Mappings between UpwardEnumerable types

In this file we build machinery for pulling back lawfulness properties for UpwardEnumerable along injective functions that commute with the relevant operations.

structure Std.PRange.UpwardEnumerable.Map (α : Type u) (β : Type v) [UpwardEnumerable α] [UpwardEnumerable β] : Type (max u v)
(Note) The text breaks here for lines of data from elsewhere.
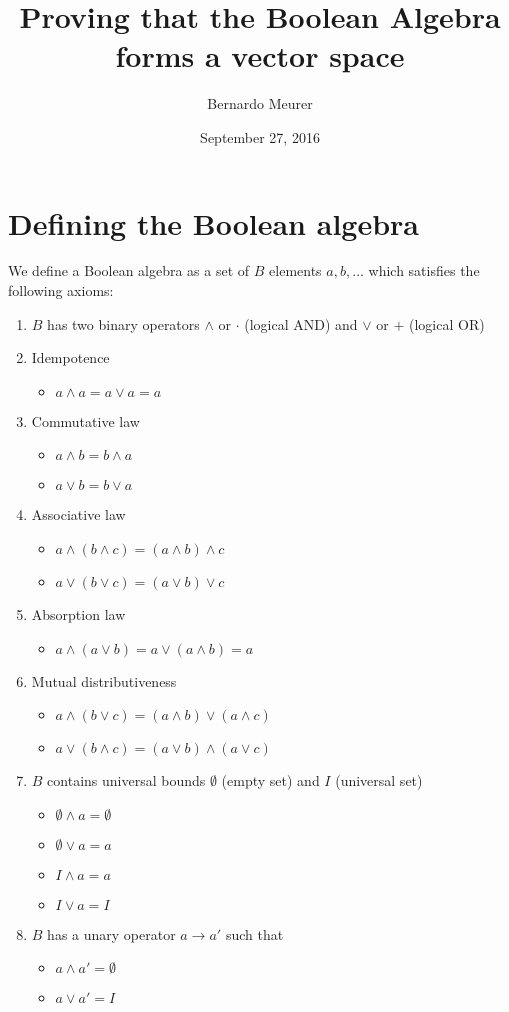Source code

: \documentclass{article}
\title{Proving that the Boolean Algebra forms a vector space}
\date{September 27, 2016}
\author{Bernardo Meurer}
\begin{document}
\maketitle
\newpage
\section{Defining the Boolean algebra}
\label{sec:Defining the Boolean algebra}

We define a Boolean algebra as a set of $B$ elements $a,b,\dots$ which satisfies
the following axioms\cite{booleanalgebra}:

\begin{enumerate}
  \item $B$ has two binary operators $\wedge$ or $\cdot$ (logical AND) and
        $\vee$ or $+$ (logical OR)
  \item Idempotence
  \begin{itemize}
    \item $a\wedge a = a \vee a = a$
  \end{itemize}
  \item Commutative law
  \begin{itemize}
    \item $a \wedge b = b \wedge a$
    \item $a \vee b = b \vee a$
  \end{itemize}
  \item Associative law
  \begin{itemize}
    \item $a \wedge (b \wedge c) = (a \wedge b) \wedge c$
    \item $a \vee (b \vee c) = (a \vee b) \vee c$
  \end{itemize}
  \item Absorption law
  \begin{itemize}
    \item $a \wedge (a \vee b) = a \vee (a \wedge b) = a$
  \end{itemize}
  \item Mutual distributiveness
  \begin{itemize}
    \item $a \wedge (b \vee c) = (a \wedge b) \vee (a \wedge c)$
    \item $a \vee (b \wedge c) = (a \vee b) \wedge (a \vee c)$
  \end{itemize}
  \item $B$ contains universal bounds $\emptyset$ (empty set) and $I$
  (universal set)
  \begin{itemize}
    \item $\emptyset \wedge a = \emptyset$
    \item $\emptyset \vee a = a$
    \item $I \wedge a = a$
    \item $I \vee a = I$
  \end{itemize}
  \item $B$ has a unary operator $a\rightarrow a'$ such that
  \begin{itemize}
    \item $a \wedge a' = \emptyset$
    \item $a \vee a' = I$
  \end{itemize}
\end{enumerate}
\end{document}
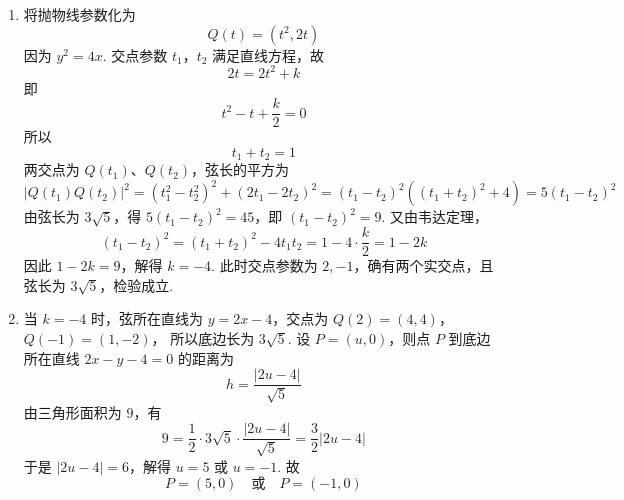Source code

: \begin{solution}
\begin{enumerate}
\item 将抛物线参数化为
\[
Q(t)=(t^2,2t)
\]
因为 \(y^2=4x\). 交点参数 \(t_1\)，\(t_2\) 满足直线方程，故
\[
2t=2t^2+k
\]
即
\[
t^2-t+\frac{k}{2}=0
\]
所以
\[
t_1+t_2=1
\]
两交点为 \(Q(t_1)\)、\(Q(t_2)\)，弦长的平方为
\[
\left|Q(t_1)Q(t_2)\right|^2=\left(t_1^2-t_2^2\right)^2+\left(2t_1-2t_2\right)^2=\left(t_1-t_2\right)^2\left(\left(t_1+t_2\right)^2+4\right)=5\left(t_1-t_2\right)^2
\]
由弦长为 \(3\sqrt5\)，得 \(5(t_1-t_2)^2=45\)，即 \((t_1-t_2)^2=9\). 又由韦达定理，
\[
(t_1-t_2)^2=(t_1+t_2)^2-4t_1t_2=1-4\cdot\frac{k}{2}=1-2k
\]
因此 \(1-2k=9\)，解得 \(k=-4\). 此时交点参数为 \(2,-1\)，确有两个实交点，且弦长为 \(3\sqrt5\)，检验成立.
\item 当 \(k=-4\) 时，弦所在直线为 \(y=2x-4\)，交点为
\(Q(2)=(4,4)\)，\(Q(-1)=(1,-2)\)，
所以底边长为 \(3\sqrt5\). 设 \(P=(u,0)\)，则点 \(P\) 到底边所在直线 \(2x-y-4=0\) 的距离为
\[
h=\frac{|2u-4|}{\sqrt5}
\]
由三角形面积为 \(9\)，有
\[
9=\frac12\cdot3\sqrt5\cdot\frac{|2u-4|}{\sqrt5}=\frac32|2u-4|
\]
于是 \(|2u-4|=6\)，解得 \(u=5\) 或 \(u=-1\). 故
\[
P=(5,0)\quad\text{或}\quad P=(-1,0)
\]
\end{enumerate}
\end{solution}
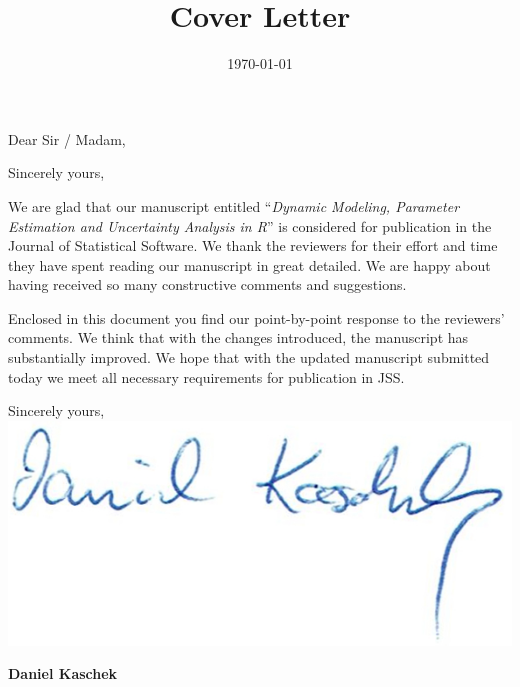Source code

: \documentclass[11pt,a4paper,sans]{moderncv} %
\title{Cover Letter}
\begin{document}


\clearpage

\date{\today} %
\opening{Dear Sir / Madam,} %
\closing{Sincerely yours,} %

\makelettertitle %

We are glad that our manuscript entitled ``\textit{Dynamic Modeling, Parameter Estimation and Uncertainty Analysis in R}'' is considered for publication in the Journal of Statistical Software. We thank the reviewers for their effort and time they have spent reading our manuscript in great detailed. We are happy about having received so many constructive comments and suggestions.

Enclosed in this document you find our point-by-point response to the reviewers' comments. We think that with the changes introduced, the manuscript has substantially improved. We hope that with the updated manuscript submitted today we meet all necessary requirements for publication in JSS. 

\vspace{2em}
Sincerely yours,\\
\vspace{2em}
\includegraphics{signature}

\vspace{-3em}
\textbf{Daniel Kaschek}
\end{document}

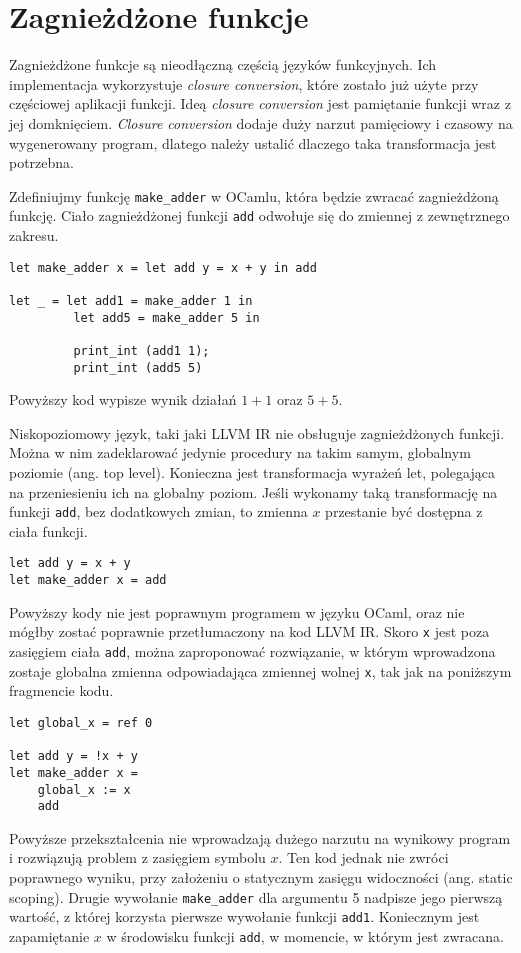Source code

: \documentclass[declaration,shortabstract]{iithesis}
\begin{document}

\section{Zagnieżdżone funkcje}

Zagnieżdżone funkcje są nieodłączną częścią języków funkcyjnych. Ich implementacja wykorzystuje 
\textit{closure conversion}, które zostało już użyte przy częściowej aplikacji funkcji. 
Ideą \textit{closure conversion} jest pamiętanie funkcji wraz z jej domknięciem. 
\textit{Closure conversion} dodaje duży narzut pamięciowy i czasowy na wygenerowany program,
dlatego należy ustalić dlaczego taka transformacja jest potrzebna.

Zdefiniujmy funkcję \texttt{make\_adder} w OCamlu, która będzie zwracać 
zagnieżdżoną funkcję.
Ciało zagnieżdżonej funkcji \texttt{add} odwołuje się do zmiennej z 
zewnętrznego zakresu.
\begin{lstlisting}[frame=lines]
let make_adder x = let add y = x + y in add 
  
let _ = let add1 = make_adder 1 in 
         let add5 = make_adder 5 in 
     
         print_int (add1 1);
         print_int (add5 5) 
\end{lstlisting}
Powyższy kod wypisze wynik działań $1 + 1$ oraz $5 + 5$. 

Niskopoziomowy język, taki jaki LLVM IR nie obsługuje zagnieżdżonych 
funkcji. Można w
nim zadeklarować jedynie procedury na takim samym, globalnym poziomie (ang. 
top level). 
Konieczna jest transformacja wyrażeń let, polegająca na przeniesieniu 
ich na globalny poziom. 
Jeśli wykonamy taką transformację na funkcji \texttt{add}, bez dodatkowych 
zmian, to zmienna $x$
przestanie być dostępna z ciała funkcji.

\begin{lstlisting}[frame=lines]
let add y = x + y 
let make_adder x = add 
\end{lstlisting}
Powyższy kody nie jest poprawnym programem w języku OCaml, oraz 
nie mógłby zostać poprawnie przetłumaczony na kod LLVM IR. 
Skoro \texttt{x} jest poza zasięgiem ciała \texttt{add}, można zaproponować rozwiązanie,
w którym wprowadzona zostaje globalna zmienna odpowiadająca zmiennej wolnej 
\texttt{x}, tak jak na poniższym fragmencie kodu.

\begin{lstlisting}[frame=lines]
let global_x = ref 0

let add y = !x + y 
let make_adder x = 
    global_x := x
    add 
\end{lstlisting}
Powyższe przekształcenia nie wprowadzają dużego narzutu na wynikowy program i rozwiązują 
problem z zasięgiem symbolu $x$. Ten kod jednak nie zwróci poprawnego wyniku, 
przy założeniu o statycznym zasięgu widoczności (ang. static scoping). Drugie 
wywołanie \texttt{make\_adder} dla argumentu 5 nadpisze jego pierwszą wartość, 
z której korzysta pierwsze wywołanie funkcji \texttt{add1}. 
Koniecznym jest zapamiętanie $x$ w środowisku funkcji 
\texttt{add}, w momencie, w którym jest zwracana. 
\end{document}
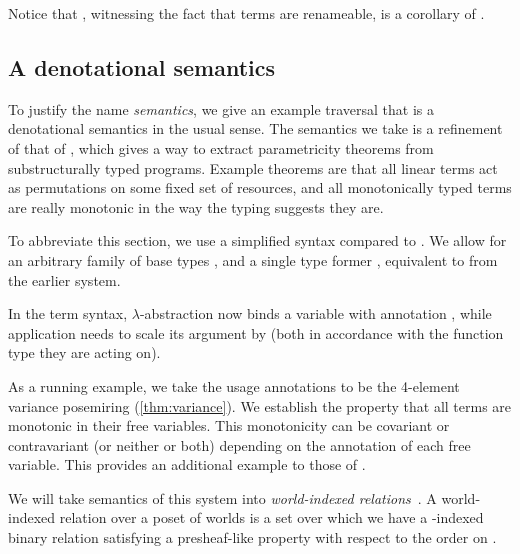 
Notice that , witnessing the fact
that terms are renameable, is a corollary of .


\subsection{A denotational semantics}

To justify the name \emph{semantics}, we give an example traversal that is a
denotational semantics in the usual sense.
The semantics we take is a refinement of that of \citet{AbelBernardy2020},
which gives a way to extract parametricity theorems from substructurally typed
programs.
Example theorems are that all linear terms act as permutations on some fixed
set of resources, and all monotonically typed terms are really monotonic in the
way the typing suggests they are.

To abbreviate this section, we use a simplified syntax compared to \name{}.
We allow for an arbitrary family of base types , and a single
type former \mbox{}, equivalent to
\mbox{} from the earlier system.


In the term syntax, $\lambda$-abstraction now binds a variable with annotation
, while application needs to scale its argument by 
(both in accordance with the function type they are acting on).


As a running example, we take the usage annotations to be the 4-element
variance posemiring (\cref{thm:variance}).
We establish the property that all terms are monotonic in their free variables.
This monotonicity can be covariant or contravariant (or neither or both)
depending on the annotation of each free variable.
This provides an additional example to those of \citeauthor{AbelBernardy2020}.

We will take semantics of this system into
\emph{world-indexed relations}~\cite{AbelBernardy2020,context-constrained}.
A world-indexed relation over a poset of worlds  is a set over
which
we have a -indexed binary relation satisfying a presheaf-like
property with respect to the order on .

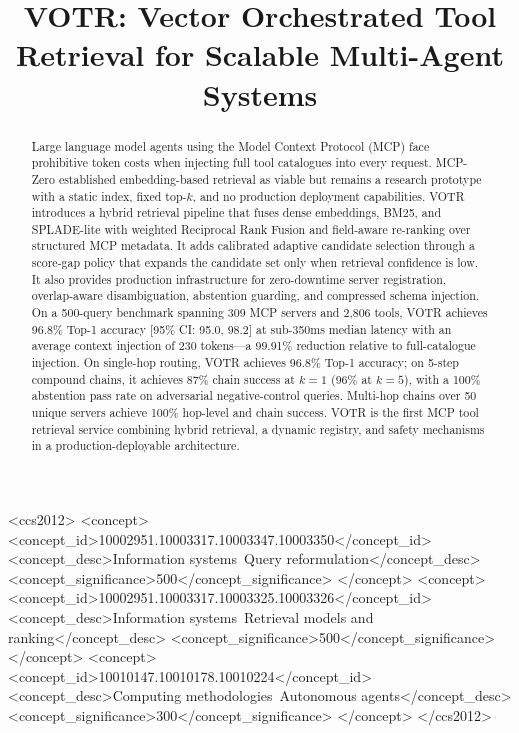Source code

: \documentclass[sigconf,anonymous,review]{acmart}
\title{VOTR: Vector Orchestrated Tool Retrieval for Scalable Multi-Agent Systems}
\newcommand{\votr}{\textsc{VOTR}\xspace}
\newcommand{\mcpzero}{MCP-Zero\xspace}
\begin{document}
\begin{abstract}
Large language model agents using the Model Context Protocol (MCP) face prohibitive
token costs when injecting full tool catalogues into every request.
\mcpzero established embedding-based retrieval as viable but remains a research
prototype with a static index, fixed top-$k$, and no production deployment
capabilities.
\votr introduces a hybrid retrieval pipeline that fuses dense embeddings, BM25,
and SPLADE-lite with weighted Reciprocal Rank Fusion and field-aware re-ranking
over structured MCP metadata.
It adds calibrated adaptive candidate selection through a score-gap policy that
expands the candidate set only when retrieval confidence is low.
It also provides production infrastructure for zero-downtime server registration,
overlap-aware disambiguation, abstention guarding, and compressed schema injection.
On a 500-query benchmark spanning 309 MCP servers and 2,806 tools, \votr achieves
96.8\% Top-1 accuracy [95\% CI: 95.0, 98.2] at sub-350ms median latency with an
average context injection of 230 tokens---a 99.91\% reduction relative to
full-catalogue injection.
On single-hop routing, \votr achieves 96.8\% Top-1 accuracy; on 5-step compound
chains, it achieves 87\% chain success at $k=1$ (96\% at $k=5$), with a 100\%
abstention pass rate on adversarial negative-control queries.
Multi-hop chains over 50 unique servers achieve 100\% hop-level and chain success.
\votr is the first MCP tool retrieval service combining hybrid retrieval, a dynamic
registry, and safety mechanisms in a production-deployable architecture.
\end{abstract}

\begin{CCSXML}
<ccs2012>
  <concept>
    <concept_id>10002951.10003317.10003347.10003350</concept_id>
    <concept_desc>Information systems~Query reformulation</concept_desc>
    <concept_significance>500</concept_significance>
  </concept>
  <concept>
    <concept_id>10002951.10003317.10003325.10003326</concept_id>
    <concept_desc>Information systems~Retrieval models and ranking</concept_desc>
    <concept_significance>500</concept_significance>
  </concept>
  <concept>
    <concept_id>10010147.10010178.10010224</concept_id>
    <concept_desc>Computing methodologies~Autonomous agents</concept_desc>
    <concept_significance>300</concept_significance>
  </concept>
</ccs2012>
\end{CCSXML}
\end{document}
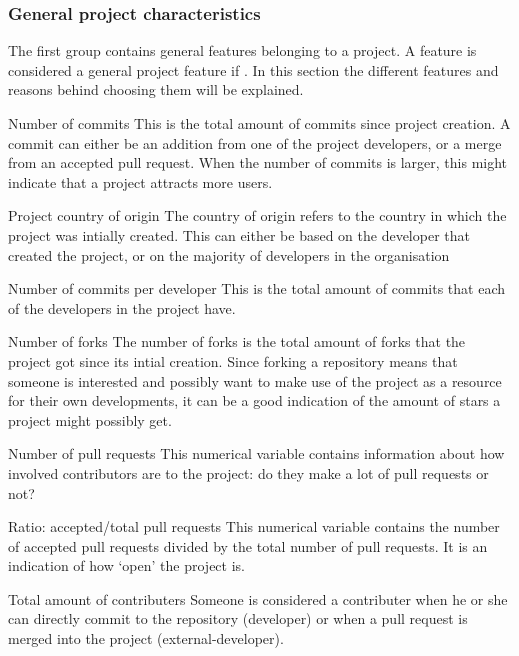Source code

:     \subsubsection{General project characteristics}
    The first group contains general features belonging to a project. 
    A feature is considered a general project feature if .
    In this section the different features and reasons behind choosing them will be explained.
    \begin{LaTeXdescription}
        \item[Number of commits]
        This is the total amount of commits since project creation.
        A commit can either be an addition from one of the project developers, or a merge from an accepted pull request.
        When the number of commits is larger, this might indicate that a project attracts more users.
        \item[Project country of origin]
        The country of origin refers to the country in which the project was intially created.
        This can either be based on the developer that created the project, or on the majority of developers in the organisation
        \item[Number of commits per developer]
        This is the total amount of commits that each of the developers in the project have.
        \item[Number of forks]
        The number of forks is the total amount of forks that the project got since its intial creation.
        Since forking a repository means that someone is interested and possibly want to make use of the project as a resource for their own developments, it can be a good indication of the amount of stars a project might possibly get.
        \item[Number of pull requests]
        This numerical variable contains information about how involved contributors are to the project: do they make a lot of pull requests or not?
        \item[Ratio: accepted/total pull requests]
        This numerical variable contains the number of accepted pull requests divided by the total number of pull requests. It is an indication of how `open' the project is.
        \item[Total amount of contributers]
        Someone is considered a contributer when he or she can directly commit to the repository (developer) or when a pull request is merged into the project (external-developer).

\end{LaTeXdescription}
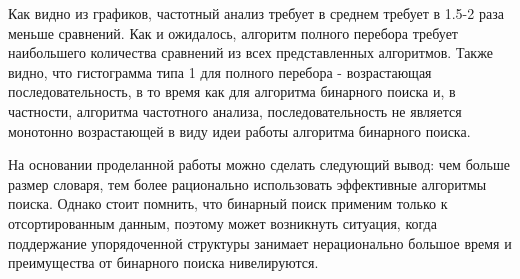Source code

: Как видно из графиков, частотный анализ требует в среднем тре­бует в 1.5-2 раза меньше сравнений. Как и ожидалось, алгоритм полного перебора требует наибольшего количества сравнений из всех представ­ленных алгоритмов.
Также видно, что гистограмма типа 1 для полного перебора - воз­растающая последовательность, в то время как для алгоритма бинарно­го поиска и, в частности, алгоритма частотного анализа, последователь­ность не является монотонно возрастающей в виду идеи работы алгорит­ма бинарного поиска.

На основании проделанной работы можно сделать следующий вы­вод: чем больше размер словаря, тем более рационально использовать эффективные алгоритмы поиска. Однако стоит помнить, что бинарный поиск применим только к отсортированным данным, поэтому может воз­никнуть ситуация, когда поддержание упорядоченной структуры занима­ет нерационально большое время и преимущества от бинарного поиска нивелируются.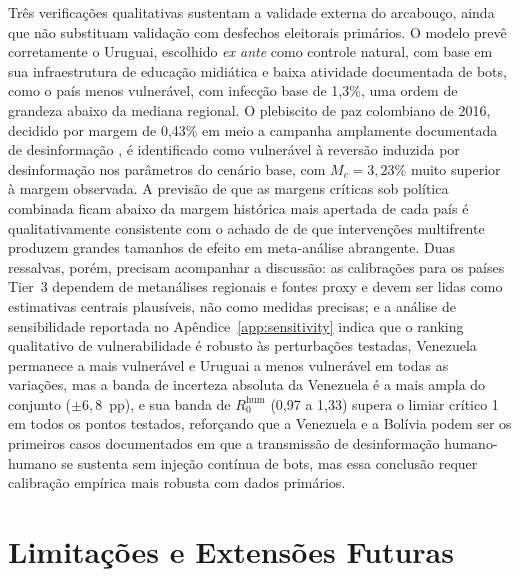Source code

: \documentclass[12pt,a4paper]{article}
\theoremstyle{definition}
\theoremstyle{plain}
\begin{document}
Três verificações qualitativas sustentam a validade externa do arcabouço, ainda que não substituam validação com desfechos eleitorais primários. O modelo prevê corretamente o Uruguai, escolhido \emph{ex ante} como controle natural, com base em sua infraestrutura de educação midiática e baixa atividade documentada de bots, como o país menos vulnerável, com infecção base de 1,3\%, uma ordem de grandeza abaixo da mediana regional. O plebiscito de paz colombiano de 2016, decidido por margem de 0,43\% em meio a campanha amplamente documentada de desinformação \citep{garcia2017peace, colombiacheck2016}, é identificado como vulnerável à reversão induzida por desinformação nos parâmetros do cenário base, com $M_c = 3{,}23\%$ muito superior à margem observada. A previsão de que as margens críticas sob política combinada ficam abaixo da margem histórica mais apertada de cada país é qualitativamente consistente com o achado de \citet{huang2024media} de que intervenções multifrente produzem grandes tamanhos de efeito em meta-análise abrangente. Duas ressalvas, porém, precisam acompanhar a discussão: as calibrações para os países Tier~3 dependem de metanálises regionais e fontes proxy e devem ser lidas como estimativas centrais plausíveis, não como medidas precisas; e a análise de sensibilidade reportada no Apêndice~\ref{app:sensitivity} indica que o ranking qualitativo de vulnerabilidade é robusto às perturbações testadas, Venezuela permanece a mais vulnerável e Uruguai a menos vulnerável em todas as variações, mas a banda de incerteza absoluta da Venezuela é a mais ampla do conjunto ($\pm 6{,}8$~pp), e sua banda de $R_0^{\text{hum}}$ (0,97 a 1,33) supera o limiar crítico 1 em todos os pontos testados, reforçando que a Venezuela e a Bolívia podem ser os primeiros casos documentados em que a transmissão de desinformação humano-humano se sustenta sem injeção contínua de bots, mas essa conclusão requer calibração empírica mais robusta com dados primários.

\section{Limitações e Extensões Futuras}
\label{sec:limitations}
\end{document}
An injective mapping between two types implementing UpwardEnumerable that commutes with succ? and succMany?.

Having such a mapping means that all of the Prop-valued lawfulness classes around UpwardEnumerable can be pulled back.

• toFun : α → β
• injective : Function.Injective self.toFun
• succ?_toFun (a : α) : succ? (self.toFun a) = Option.map self.toFun (succ? a)
• succMany?_toFun (n : Nat) (a : α) : succMany? n (self.toFun a) = Option.map self.toFun (succMany? n a)

theorem Std.PRange.UpwardEnumerable.Map.succ?_eq_none_iff {α : Type u_1} {β : Type u_2} [UpwardEnumerable α] [UpwardEnumerable β] (f : Map α β) {a : α} : succ? a = none ↔ succ? (f.toFun a) = none

theorem Std.PRange.UpwardEnumerable.Map.succ?_eq_some_iff {α : Type u_1} {β : Type u_2} [UpwardEnumerable α] [UpwardEnumerable β] (f : Map α β) {a b : α} : succ? a = some b ↔ succ? (f.toFun a) = some (f.toFun b)

theorem Std.PRange.UpwardEnumerable.Map.le_iff {α : Type u_1} {β : Type u_2} [UpwardEnumerable α] [UpwardEnumerable β] (f : Map α β) {a b : α} : UpwardEnumerable.LE a b ↔ UpwardEnumerable.LE (f.toFun a) (f.toFun b)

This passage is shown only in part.